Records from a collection
※

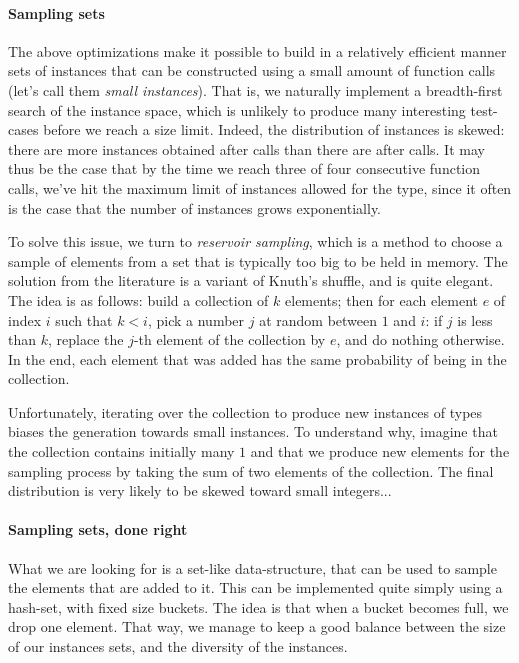 \paragraph{Sampling sets} The above optimizations make it possible to
build in a relatively efficient manner sets of instances that can be
constructed using a small amount of function calls (let's call them
\emph{small instances}). That is, we naturally implement a
breadth-first search of the instance space, which is unlikely to
produce many interesting test-cases before we reach a size limit.
%
Indeed, the distribution of instances is skewed: there are more
instances obtained after  calls than there are after
 calls. It may thus be the case that by the time we reach
three of four consecutive function calls, we've hit the maximum limit
of instances allowed for the type, since it often is the case that the
number of instances grows exponentially.

To solve this issue, we turn to \emph{reservoir sampling}, which is a
method to choose a sample of elements from a set that is typically too
big to be held in memory.
%
The solution from the literature is a variant of Knuth's shuffle, and
is quite elegant. The idea is as follows: build a collection of $k$
elements; then for each element $e$ of index $i$ such that $k < i$,
pick a number $j$ at random between $1$ and $i$: if $j$ is less than
$k$, replace the $j$-th element of the collection by $e$, and do
nothing otherwise. In the end, each element that was added has the same
probability of being in the collection.

Unfortunately, iterating over the collection to produce new instances
of types biases the generation towards small instances. To understand
why, imagine that the collection contains initially many $1$ and that
we produce new elements for the sampling process by taking the sum of
two elements of the collection. The final distribution is very likely
to be skewed toward small integers...

\paragraph{Sampling sets, done right} What we are looking for is a
set-like data-structure, that can be used to sample the elements that
are added to it.
%
This can be implemented quite simply using a hash-set, with fixed size
buckets. The idea is that when a bucket becomes full, we drop one
element. That way, we manage to keep a good balance between the size
of our instances sets, and the diversity of the instances.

※

• _DIRECTIONS FOR THIS TASK_
Your answer must be an exact copy of the records, without the pictures.

• _SOLUTION TO THE EXERCISE_
 \paragraph{Sampling sets} The above optimizations make it possible to
build in a relatively efficient manner sets of instances that can be
constructed using a small amount of function calls (let's call them
\emph{small instances}). That is, we naturally implement a
breadth-first search of the instance space, which is unlikely to
produce many interesting test-cases before we reach a size limit.
%
Indeed, the distribution of instances is skewed: there are more
instances obtained after  calls than there are after
 calls. It may thus be the case that by the time we reach
three of four consecutive function calls, we've hit the maximum limit
of instances allowed for the type, since it often is the case that the
number of instances grows exponentially.

To solve this issue, we turn to \emph{reservoir sampling}, which is a
method to choose a sample of elements from a set that is typically too
big to be held in memory.
%
The solution from the literature is a variant of Knuth's shuffle, and
is quite elegant. The idea is as follows: build a collection of $k$
elements; then for each element $e$ of index $i$ such that $k < i$,
pick a number $j$ at random between $1$ and $i$: if $j$ is less than
$k$, replace the $j$-th element of the collection by $e$, and do
nothing otherwise. In the end, each element that was added has the same
probability of being in the collection.

Unfortunately, iterating over the collection to produce new instances
of types biases the generation towards small instances. To understand
why, imagine that the collection contains initially many $1$ and that
we produce new elements for the sampling process by taking the sum of
two elements of the collection. The final distribution is very likely
to be skewed toward small integers...

\paragraph{Sampling sets, done right} What we are looking for is a
set-like data-structure, that can be used to sample the elements that
are added to it.
%
This can be implemented quite simply using a hash-set, with fixed size
buckets. The idea is that when a bucket becomes full, we drop one
element. That way, we manage to keep a good balance between the size
of our instances sets, and the diversity of the instances.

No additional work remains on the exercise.